In a stroke of cruel irony, we experience such losses primarily in spring, when so many young things enter our good green world: a newly planted tree that did not set, a lamb rejected by its mother, a child born unwell if ever born at all. We endure these disappointments in the season we associate most with new life and young vitality, the season when hope should abound and the cold of winter shaken from our spines. A harsh juxtaposition to which we never truly become inured. We try though. We look back at all of our losses and sorrows and tell ourselves we are becoming more resilient and stoic, less soft and vulnerable. With every loss and every grim keening, we remind ourselves that we have dealt with harder things and that we are stronger for them. We know the truth though.
The pain of loss, especially the loss of the young, does not become easier. The grief is uncontrollable. We know this deep down and may refocus on what we can control, on what we can mitigate and prevent going forward. This is likely true for all parents, but it is especially true for fathers -- we stubborn fathers who seek to shore up every wall and guard every threshold. Do not judge us too harshly when we reflexively attempt to solve a problem instead of lending an ear, when we scan the doors and windows of a building as we enter, when we seek to control the boundaries. It is but our nature and it is often all we can do.

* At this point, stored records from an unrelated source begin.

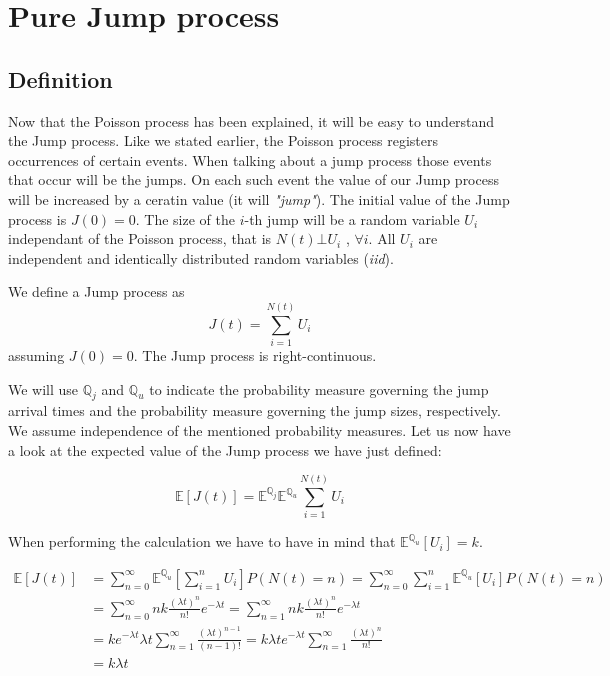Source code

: \documentclass[times, utf8, diplomski]{fer}
\begin{document}
	\section{Pure Jump process}
		\subsection{Definition}
		Now that the Poisson process has been explained, it will be easy to understand the Jump process. Like we stated earlier, the Poisson process registers occurrences of certain events. When talking about a jump process those events that occur will be the jumps. On each such event the value of our Jump process will be increased by a ceratin value (it will \textit{"jump"}). The initial value of the Jump process is $J(0) = 0$. The size of the $i$-th jump will be a random variable $U_i$ independant of the Poisson process, that is $N(t) \bot U_i$ , $\forall i$. All $U_i$ are independent and identically distributed random variables (\textit{iid}).

		\begin{definition}
			We define a Jump process as 
			\begin{equation}
				J(t) = \sum_{i=1}^{N(t)} U_i
			\end{equation}
			assuming $J(0) = 0$. The Jump process is right-continuous.
		\end{definition}

		We will use $\mathbb{Q}_j$ and $\mathbb{Q}_u$ to indicate the probability measure governing the jump arrival times and the probability measure governing the jump sizes, respectively. We assume independence of the mentioned probability measures. Let us now have a look at the expected value of the Jump process we have just defined:

		\begin{equation} \label{eqn_e_jump} %
		\mathbb{E}[J(t)] = \mathbb{E}^{\mathbb{Q}_j}\mathbb{E}^{\mathbb{Q}_u} \sum_{i=1}^{N(t)} U_i
		\end{equation}

		\noindent When performing the calculation we have to have in mind that $\mathbb{E}^{\mathbb{Q}_u}[U_i] = k$.

		\begin{equation}
		\begin{split}
			\mathbb{E}[J(t)] &= \sum_{n=0}^{\infty}\mathbb{E}^{\mathbb{Q}_u} \left[ \sum_{i=1}^{n} U_i \right] P(N(t)=n) = \sum_{n=0}^{\infty}\sum_{i=1}^{n} \mathbb{E}^{\mathbb{Q}_u}\left[U_i\right] P(N(t)=n) \\
			&= \sum_{n=0}^{\infty} nk\frac{(\lambda t)^n}{n!}e^{-\lambda t} = \sum_{n=1}^{\infty} nk\frac{(\lambda t)^n}{n!}e^{-\lambda t} \\
			&= ke^{-\lambda t}\lambda t\sum_{n=1}^{\infty}\frac{(\lambda t)^{n-1}}{(n-1)!} = k\lambda te^{-\lambda t}\sum_{n=1}^{\infty}\frac{(\lambda t)^n}{n!} \\
			&= k\lambda t
		\end{split}
		\end{equation}
\end{document}
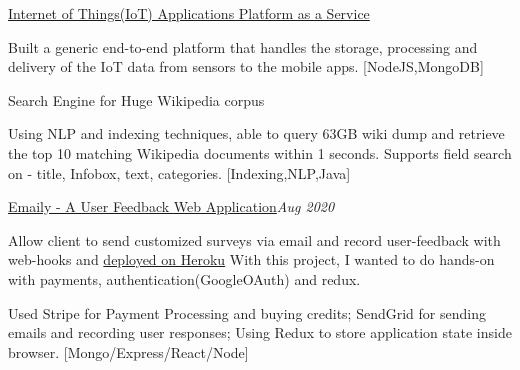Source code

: \documentclass{resume}
\begin{document}
\begin{rSection}{}
\begin{rSubsection}{\href{https://github.com/somename058/IAS_DataListener}{Internet of Things(IoT) Applications Platform as a Service}}{}{}{} 
\item Built a generic end-to-end platform that handles the storage, processing and delivery of the IoT data from sensors to the mobile apps.
 [NodeJS,MongoDB]
 \end{rSubsection} 

\begin{rSubsection}{Search Engine for Huge Wikipedia corpus}{}{}{}
\item Using NLP and indexing techniques, able to query 63GB wiki dump and retrieve the top 10 matching Wikipedia documents within 1 seconds. Supports field search on - title, Infobox, text, categories. [Indexing,NLP,Java]
\end{rSubsection}


\begin{rSubsection}{\href{https://github.com/praveen-yadav/express_with_react}{Emaily - A User Feedback Web Application}}{\emph{Aug 2020 }}{}{}
\item 
Allow client to send customized surveys via email and record user-feedback with web-hooks and {\href{https://powerful-caverns-04805.herokuapp.com/r}{deployed on Heroku}}
With this project, I wanted to do hands-on with payments, authentication(GoogleOAuth) and redux.

Used Stripe for Payment Processing and buying credits; 
SendGrid for sending emails and recording user responses;
Using Redux to store application state inside browser.  [Mongo/Express/React/Node]
\end{rSubsection}


\iffalse
\begin{rSubsection}{Index real-time Twitter stream }{\emph{2019 }}{}{}
\item Insert real-time tweets into Kafka-topic. Consumers take data from Kafka and put it in Elastic-Search for indexing. [Distributed system, Apache Kafka]
\end{rSubsection}
\fi

\end{rSection} 
\end{document}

This was all too evident for me this past week when we gave our daughter twelve baby chicks. We have wanted chickens for some time, and she was ecstatic when we told her. She gathered hay from the field on Easter weekend when the sun shone and dried it of its winter-wet. “We need to keep the chicks warm, Papa!” she shouted as she bounded through our field, hugging bundles of long warm straw. She was prepared for joy, and she would receive it. She lined the brooder cage with care and received her reward: twelve peeping chicks, nipping hungrily at her fingers on the ride home from the hardware store.

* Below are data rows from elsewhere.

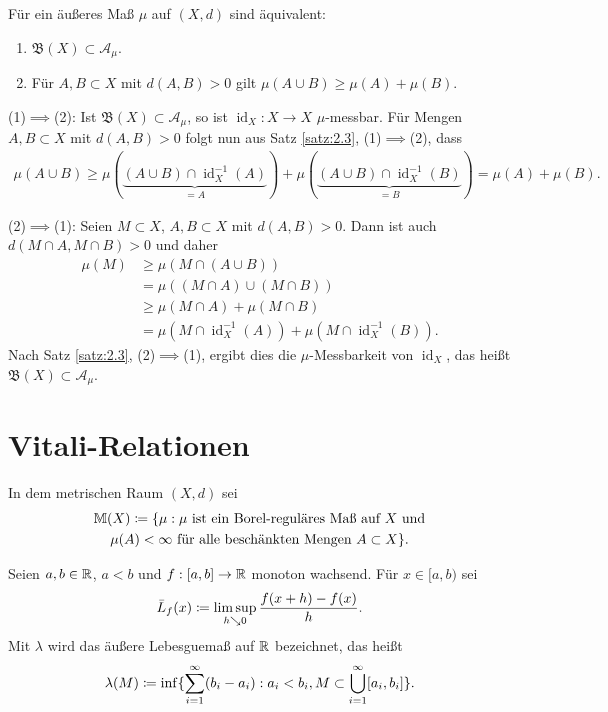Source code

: \documentclass[a4paper,twoside,DIV15,BCOR12mm]{scrbook}
\newcommand{\A}{\mathcal A}
\newcommand{\borel}{\mathfrak B}
\DeclareMathOperator{\id}{id}
\begin{document}
\begin{satz}
\label{satz:2.4}
Für ein äußeres Maß $\mu$ auf $(X,d)$ sind äquivalent:
\begin{enumerate}
\item $\borel(X) \subset \A_\mu$.
\item Für $A,B\subset X$ mit $d(A,B)>0$ gilt $\mu(A\cup B) \ge \mu(A) + \mu(B)$.
\end{enumerate}
\end{satz}

\begin{beweis}
(1)$\implies$(2): Ist $\borel(X)\subset \A_\mu$, so ist $\id_X: X\to X$ $\mu$-messbar. Für Mengen $A,B\subset X$ mit $d(A,B)>0$ folgt nun aus Satz \ref{satz:2.3}, (1)$\implies$(2), dass 
\begin{align*}
\mu(A\cup B) \ge \mu( \underbrace{(A\cup B) \cap \id_X^{-1}(A)}_{=A} ) + \mu( \underbrace{(A\cup B) \cap \id_X^{-1}(B)}_{=B}) = \mu(A) + \mu(B).
\end{align*}

(2)$\implies$(1): Seien $M\subset X$, $A,B\subset X$ mit $d(A,B)>0$. Dann ist auch $d(M\cap A, M\cap B)>0$ und daher
\begin{align*}
\mu(M)
&\ge \mu( M\cap (A\cup B) )\\
&= \mu( (M\cap A)\cup (M\cap B) )\\
&\ge \mu(M\cap A) + \mu(M\cap B)\\
&= \mu(M \cap \id_X^{-1}(A)) + \mu(M \cap \id_X^{-1}(B)).
\end{align*}
Nach Satz \ref{satz:2.3}, (2)$\implies$(1), ergibt dies die $\mu$-Messbarkeit von $\id_X$, das heißt $\borel(X)\subset \A_\mu$.
\end{beweis}

\section{Vitali-Relationen}

In dem metrischen Raum $(X,d)$ sei 
\begin{multline*}
\mathbb M(X) \da \{\mu: \text{$\mu$ ist ein Borel-reguläres Maß auf $X$ und}\\\text{$\mu(A)<\infty$ für alle beschänkten Mengen $A\subset X$}\}.
\end{multline*}

\begin{motivation}
Seien $a,b\in\mathbb{R}$, $a<b$ und $f:[a,b]\to \mathbb{R}$ monoton wachsend. Für $x\in[a,b)$ sei 
\[
\bar L_f(x) \da \limsup_{h\searrow0} \frac{f(x+h) - f(x)}{h}.
\]
Mit $\lambda$ wird das äußere Lebesguemaß auf $\mathbb{R}$ bezeichnet, das heißt
\[
\lambda(M) \da\inf\{\sum_{i=1}^\infty (b_i-a_i): a_i < b_i, M\subset \bigcup_{i=1}^\infty [a_i, b_i]\}.
\]
\end{motivation}
\end{document}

I have raised many types of animals growing up and am not a naive man. My wife and I had even planned to lose a few chicks by no fault of our own, maybe even on the car ride home. Sometimes baby animals just die. I grew up in the country; I am no stranger to watching little lights flicker and fail. Despite this, despite all my experience burying animals old and young, my graying beard, and sorrows I will not share, the pang of watching one of these twelve little chicks waste away on only the second day in our home was present. It is amazing how fast chicks grow, so it is clear when one does not. This one just did not grow like the others. It instead slept and slept and died.
A dead chick is a small, mundane thing to many. Nothing to get worked up over. Nothing to write about. I am a sensitive sort though and this one presented a problem for me. What would I tell my daughter? She is young enough still where she has not experienced death. She does not know of our mortal coil, of the snuffing out of little lights. As parents, as fathers, we guard our children. We also teach them, however, and are tasked with guiding them to understand the realities of the world and the next. “This will be a good learning opportunity” I thought as I watched the sickly chick falter. “If it dies, we can tell her and maybe she can help bury it.”
A lofty idea.
When the chick died, I did not tell my daughter. I did not make her bury it. I did not teach her a lesson. Instead I thought of her running through the field hugging her bundle of warm hay and my instinct to guard her innocence, her little light, won out. Let me hold onto it for just a little longer, world. Do not take it from me just yet. Not today. Not now. Let my little girl run through the fields and forests without knowing that we will return to the earth one day, that our hearts will become loam and our veins bough-dappled light. Let her gather sun warmed hay for just a while longer.
I brought the body of the little chick to the woodline and walked it into the forest, dark feathers against the white of the spring snow unmelted under the trees. It would not be there in the morning. It would, like us all, return.
As I left the forest, I noticed the crimson buds of the maple trees had begun to emerge. It is remarkable how bright they are, how much promise they hold, how they endure through the winter-dark.
A forest of little lights brightening.
A forest of little lights reminding us that nothing ever truly dies.
As much as we wish to guard their innocence as fathers, their carefree joy of living, we know that knowledge of our own mortality is an important part of the human experience. But one that can wait a little longer in your daughter's case.
With two daughters, I feel little pieces of this every day, in the smallest things. Tales of friends who decided to snub my beautiful sunshine girl for unknown reasons. My tender-hearted littlest not understanding why she can't always talk to a stranger.
Thank you for reminding me that we can hold back the dark sometimes. And thank you for the unintentional comfort of remembering I will one day be a part of the forest, my spirit gone home but my fingers in the soil.
You transcend the words, and we all become something else together.